With out Honeycomb(™), conducting this kind of investigation can be extremely tedious — requiring a handbook, build-by-build evaluation. Honeycomb(™) supplies a holistic view that lets you shortly pinpoint root causes, saving effort and time whereas enhancing our CI course of effectivity.
One in every of our current initiatives with Honeycomb(™) is error categorization for cell builds. Whereas nonetheless in its early phases, the outcomes have been promising. Our major objectives are:
- Deeper Perception into Construct Failures: CI construct failures can stem from varied causes, comparable to compilation errors, flaky checks, or community points. By analyzing logs and extracting particular errors, we’ve recognized the highest contributors to CI instability. This perception permits us to prioritize assets and handle essential points extra successfully.
- Streamlining On-Name and Lowering Noise: Traditionally, our workforce was notified of each CI difficulty, whatever the root trigger. With error categorization, we are able to now classify failure sorts in actual time and automate alerts, routing them to the suitable workforce’s on-call channel. This streamlines on-call duties and minimizes interruptions. As an example, take a look at failures now routinely notify the accountable workforce with out requiring our intervention.

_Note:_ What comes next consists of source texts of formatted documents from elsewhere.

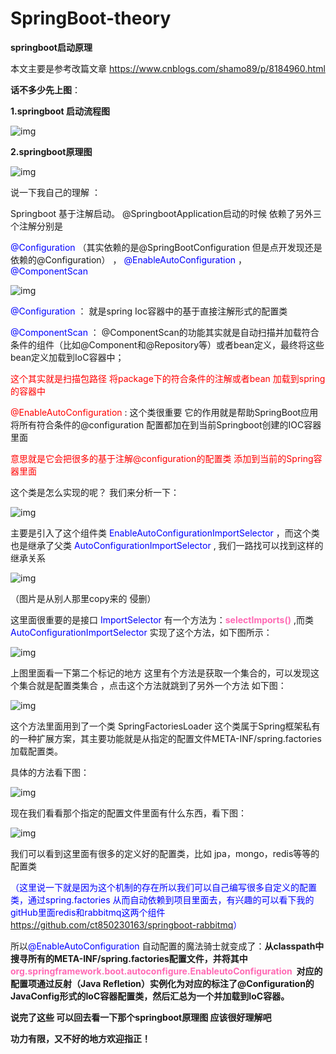 # SpringBoot-theory
**springboot启动原理**

本文主要是参考改篇文章 <https://www.cnblogs.com/shamo89/p/8184960.html>

**话不多少先上图**：

**1.springboot 启动流程图**



![img](<https://github.com/ct850230163/SpringBoot-theory/blob/master/images/springboot-%E5%90%AF%E5%8A%A8%E5%8E%9F%E7%90%86.png>)



**2.springboot原理图**



![img](https://github.com/ct850230163/SpringBoot-theory/blob/master/images/springboot%E5%8E%9F%E7%90%86%E5%9B%BE.png)



说一下我自己的理解 ：

Springboot 基于注解启动。 @SpringbootApplication启动的时候 依赖了另外三个注解分别是

<font color="blue"> @Configuration </font>（其实依赖的是@SpringBootConfiguration 但是点开发现还是依赖的@Configuration） ，<font color="Blue"> @EnableAutoConfiguration</font> ，<font color="Blue"> @ComponentScan </font>

![img](https://github.com/ct850230163/SpringBoot-theory/blob/master/images/%E5%BE%AE%E4%BF%A1%E6%88%AA%E5%9B%BE_20190328165544.png)



<font color="Blue">@Configuration </font> ： 就是spring Ioc容器中的基于直接注解形式的配置类

<font color="Blue">@ComponentScan</font> ：   @ComponentScan的功能其实就是自动扫描并加载符合条件的组件（比如@Component和@Repository等）或者bean定义，最终将这些bean定义加载到IoC容器中；

<font color="Red">这个其实就是扫描包路径 将package下的符合条件的注解或者bean 加载到spring的容器中</font>

<font color="Red">@EnableAutoConfiguration</font> : 这个类很重要 它的作用就是帮助SpringBoot应用将所有符合条件的@configuration 配置都加在到当前Springboot创建的IOC容器里面

<font color="Red">意思就是它会把很多的基于注解@configuration的配置类 添加到当前的Spring容器里面</font>

这个类是怎么实现的呢？  我们来分析一下：

![img](https://github.com/ct850230163/SpringBoot-theory/blob/master/images/clipboard1.png)

主要是引入了这个组件类<font color="Blue"> EnableAutoConfigurationImportSelector</font> ，而这个类也是继承了父类<font color="Blue"> AutoConfigurationImportSelector</font> , 我们一路找可以找到这样的继承关系

![img](https://github.com/ct850230163/SpringBoot-theory/blob/master/images/1112095-20181115152043749-1596939041.png)

（图片是从别人那里copy来的 侵删）


这里面很重要的是接口<font color="Blue"> ImportSelector</font> 有一个方法为：<font color="HotPink">**selectImports()** </font>,而类<font color="Blue">AutoConfigurationImportSelector</font> 实现了这个方法，如下图所示：

![img](https://github.com/ct850230163/SpringBoot-theory/blob/master/images/clipboard2.png)

上图里面看一下第二个标记的地方 这里有个方法是获取一个集合的，可以发现这个集合就是配置类集合 ，点击这个方法就跳到了另外一个方法 如下图：

![img](https://github.com/ct850230163/SpringBoot-theory/blob/master/images/clipboard3.png)

这个方法里面用到了一个类 SpringFactoriesLoader 这个类属于Spring框架私有的一种扩展方案，其主要功能就是从指定的配置文件META-INF/spring.factories加载配置类。

具体的方法看下图：

![img](https://github.com/ct850230163/SpringBoot-theory/blob/master/images/clipboard5.png)

现在我们看看那个指定的配置文件里面有什么东西，看下图：

![img](https://github.com/ct850230163/SpringBoot-theory/blob/master/images/clipboard4.png)

我们可以看到这里面有很多的定义好的配置类，比如 jpa，mongo，redis等等的配置类

<font color="Blue">（这里说一下就是因为这个机制的存在所以我们可以自己编写很多自定义的配置类，通过spring.factories 从而自动依赖到项目里面去，有兴趣的可以看下我的gitHub里面redis和rabbitmq这两个组件 <https://github.com/ct850230163/springboot-rabbitmq>）</font> 

所以<font color="Blue">@EnableAutoConfiguration </font> 自动配置的魔法骑士就变成了：**从classpath中搜寻所有的META-INF/spring.factories配置文件，并将其中 <font color="HotPink">org.springframework.boot.autoconfigure.EnableutoConfiguration </font>  对应的配置项通过反射（Java Refletion）实例化为对应的标注了@Configuration的JavaConfig形式的IoC容器配置类，然后汇总为一个并加载到IoC容器。**

**说完了这些 可以回去看一下那个springboot原理图 应该很好理解吧** 

**功力有限，又不好的地方欢迎指正！**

Whereas the system continues to be being refined, it has already confirmed to be a beneficial instrument for enhancing CI administration effectivity. The diagram beneath illustrates the structure of our error categorization system, showcasing how we combine Buildkite logs with Honeycomb(™) by leveraging AWS EventBridge and the Buildkite Jobs API.

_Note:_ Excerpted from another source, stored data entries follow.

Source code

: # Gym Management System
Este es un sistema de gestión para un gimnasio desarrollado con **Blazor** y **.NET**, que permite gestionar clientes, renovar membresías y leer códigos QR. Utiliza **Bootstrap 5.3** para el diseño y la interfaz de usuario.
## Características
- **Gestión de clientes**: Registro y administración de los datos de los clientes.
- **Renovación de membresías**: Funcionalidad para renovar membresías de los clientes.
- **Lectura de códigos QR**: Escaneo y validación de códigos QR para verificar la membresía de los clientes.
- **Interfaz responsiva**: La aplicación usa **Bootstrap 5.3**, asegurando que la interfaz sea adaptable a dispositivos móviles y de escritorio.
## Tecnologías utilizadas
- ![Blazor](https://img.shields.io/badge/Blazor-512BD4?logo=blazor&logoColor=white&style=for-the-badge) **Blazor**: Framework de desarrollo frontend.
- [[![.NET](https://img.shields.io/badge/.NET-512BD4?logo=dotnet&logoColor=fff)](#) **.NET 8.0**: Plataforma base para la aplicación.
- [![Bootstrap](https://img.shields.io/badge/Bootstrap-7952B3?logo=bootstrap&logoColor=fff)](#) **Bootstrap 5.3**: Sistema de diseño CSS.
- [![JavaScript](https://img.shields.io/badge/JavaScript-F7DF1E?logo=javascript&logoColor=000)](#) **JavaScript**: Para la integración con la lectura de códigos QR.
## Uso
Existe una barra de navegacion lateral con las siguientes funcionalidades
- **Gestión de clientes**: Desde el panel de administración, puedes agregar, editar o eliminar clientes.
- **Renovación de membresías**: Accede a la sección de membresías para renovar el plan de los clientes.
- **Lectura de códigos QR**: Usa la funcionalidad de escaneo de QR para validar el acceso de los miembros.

Whereas Honeycomb(™) is crucial for CI observability, its functions lengthen past construct metrics. Groups throughout Pinterest use it to achieve real-time insights into efficiency information and tailor observability to their wants.
As an example, we monitor iOS native construct metrics alongside machine particulars in Honeycomb(™), which helps us prioritize laptop computer upgrades for builders. One other use case includes analyzing Android Develocity construct information (learn extra about this in one other Pinterest Engineering weblog submit).
At Pinterest, we’re repeatedly enhancing our construct processes, and Honeycomb(™) has been an important accomplice on this journey. We’re excited to discover new use instances and develop our data-driven observability practices, enabling our groups to give attention to delivering distinctive consumer experiences.
[1] Pinterest Inside Information
[2] Pinterest Inside Information
[3] Pinterest Inside Information
[4] Pinterest Inside Information
[5] Pinterest Inside Information
[6] Pinterest Inside Information
To study extra about engineering at Pinterest, take a look at the remainder of our Engineering Weblog and go to our Pinterest Labs web site. To discover and apply to open roles, go to our Careers web page.